Provided records —
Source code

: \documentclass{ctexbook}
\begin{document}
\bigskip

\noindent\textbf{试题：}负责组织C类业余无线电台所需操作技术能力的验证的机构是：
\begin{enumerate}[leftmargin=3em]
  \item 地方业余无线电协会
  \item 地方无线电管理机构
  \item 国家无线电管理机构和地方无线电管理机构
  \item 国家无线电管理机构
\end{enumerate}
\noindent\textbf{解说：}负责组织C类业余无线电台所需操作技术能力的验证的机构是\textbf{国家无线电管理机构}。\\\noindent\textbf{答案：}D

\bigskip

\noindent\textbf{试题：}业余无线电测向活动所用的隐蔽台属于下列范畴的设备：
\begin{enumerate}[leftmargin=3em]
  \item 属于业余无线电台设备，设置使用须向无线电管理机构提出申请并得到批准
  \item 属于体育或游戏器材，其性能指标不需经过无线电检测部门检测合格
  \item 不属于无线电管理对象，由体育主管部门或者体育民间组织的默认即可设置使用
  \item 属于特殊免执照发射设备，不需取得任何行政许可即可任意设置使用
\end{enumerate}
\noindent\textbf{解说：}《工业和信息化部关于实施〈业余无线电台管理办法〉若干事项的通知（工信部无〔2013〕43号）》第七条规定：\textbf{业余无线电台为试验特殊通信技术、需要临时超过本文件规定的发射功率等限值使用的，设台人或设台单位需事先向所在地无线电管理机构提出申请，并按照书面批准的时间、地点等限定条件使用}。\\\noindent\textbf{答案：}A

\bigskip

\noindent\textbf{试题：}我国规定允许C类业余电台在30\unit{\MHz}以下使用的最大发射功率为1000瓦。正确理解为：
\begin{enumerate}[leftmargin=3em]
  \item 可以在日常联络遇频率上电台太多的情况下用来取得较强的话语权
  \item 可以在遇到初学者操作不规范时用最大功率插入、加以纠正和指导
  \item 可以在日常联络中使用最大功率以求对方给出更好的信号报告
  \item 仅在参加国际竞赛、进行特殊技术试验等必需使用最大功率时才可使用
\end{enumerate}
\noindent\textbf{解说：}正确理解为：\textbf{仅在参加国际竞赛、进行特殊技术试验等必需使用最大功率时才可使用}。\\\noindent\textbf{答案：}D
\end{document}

Directions — Nothing is to be left out when the listing is copied, and every line must match exactly.

Answer box —
Source code

: \documentclass{ctexbook}
\begin{document}
\bigskip

\noindent\textbf{试题：}负责组织C类业余无线电台所需操作技术能力的验证的机构是：
\begin{enumerate}[leftmargin=3em]
  \item 地方业余无线电协会
  \item 地方无线电管理机构
  \item 国家无线电管理机构和地方无线电管理机构
  \item 国家无线电管理机构
\end{enumerate}
\noindent\textbf{解说：}负责组织C类业余无线电台所需操作技术能力的验证的机构是\textbf{国家无线电管理机构}。\\\noindent\textbf{答案：}D

\bigskip

\noindent\textbf{试题：}业余无线电测向活动所用的隐蔽台属于下列范畴的设备：
\begin{enumerate}[leftmargin=3em]
  \item 属于业余无线电台设备，设置使用须向无线电管理机构提出申请并得到批准
  \item 属于体育或游戏器材，其性能指标不需经过无线电检测部门检测合格
  \item 不属于无线电管理对象，由体育主管部门或者体育民间组织的默认即可设置使用
  \item 属于特殊免执照发射设备，不需取得任何行政许可即可任意设置使用
\end{enumerate}
\noindent\textbf{解说：}《工业和信息化部关于实施〈业余无线电台管理办法〉若干事项的通知（工信部无〔2013〕43号）》第七条规定：\textbf{业余无线电台为试验特殊通信技术、需要临时超过本文件规定的发射功率等限值使用的，设台人或设台单位需事先向所在地无线电管理机构提出申请，并按照书面批准的时间、地点等限定条件使用}。\\\noindent\textbf{答案：}A

\bigskip

\noindent\textbf{试题：}我国规定允许C类业余电台在30\unit{\MHz}以下使用的最大发射功率为1000瓦。正确理解为：
\begin{enumerate}[leftmargin=3em]
  \item 可以在日常联络遇频率上电台太多的情况下用来取得较强的话语权
  \item 可以在遇到初学者操作不规范时用最大功率插入、加以纠正和指导
  \item 可以在日常联络中使用最大功率以求对方给出更好的信号报告
  \item 仅在参加国际竞赛、进行特殊技术试验等必需使用最大功率时才可使用
\end{enumerate}
\noindent\textbf{解说：}正确理解为：\textbf{仅在参加国际竞赛、进行特殊技术试验等必需使用最大功率时才可使用}。\\\noindent\textbf{答案：}D
\end{document}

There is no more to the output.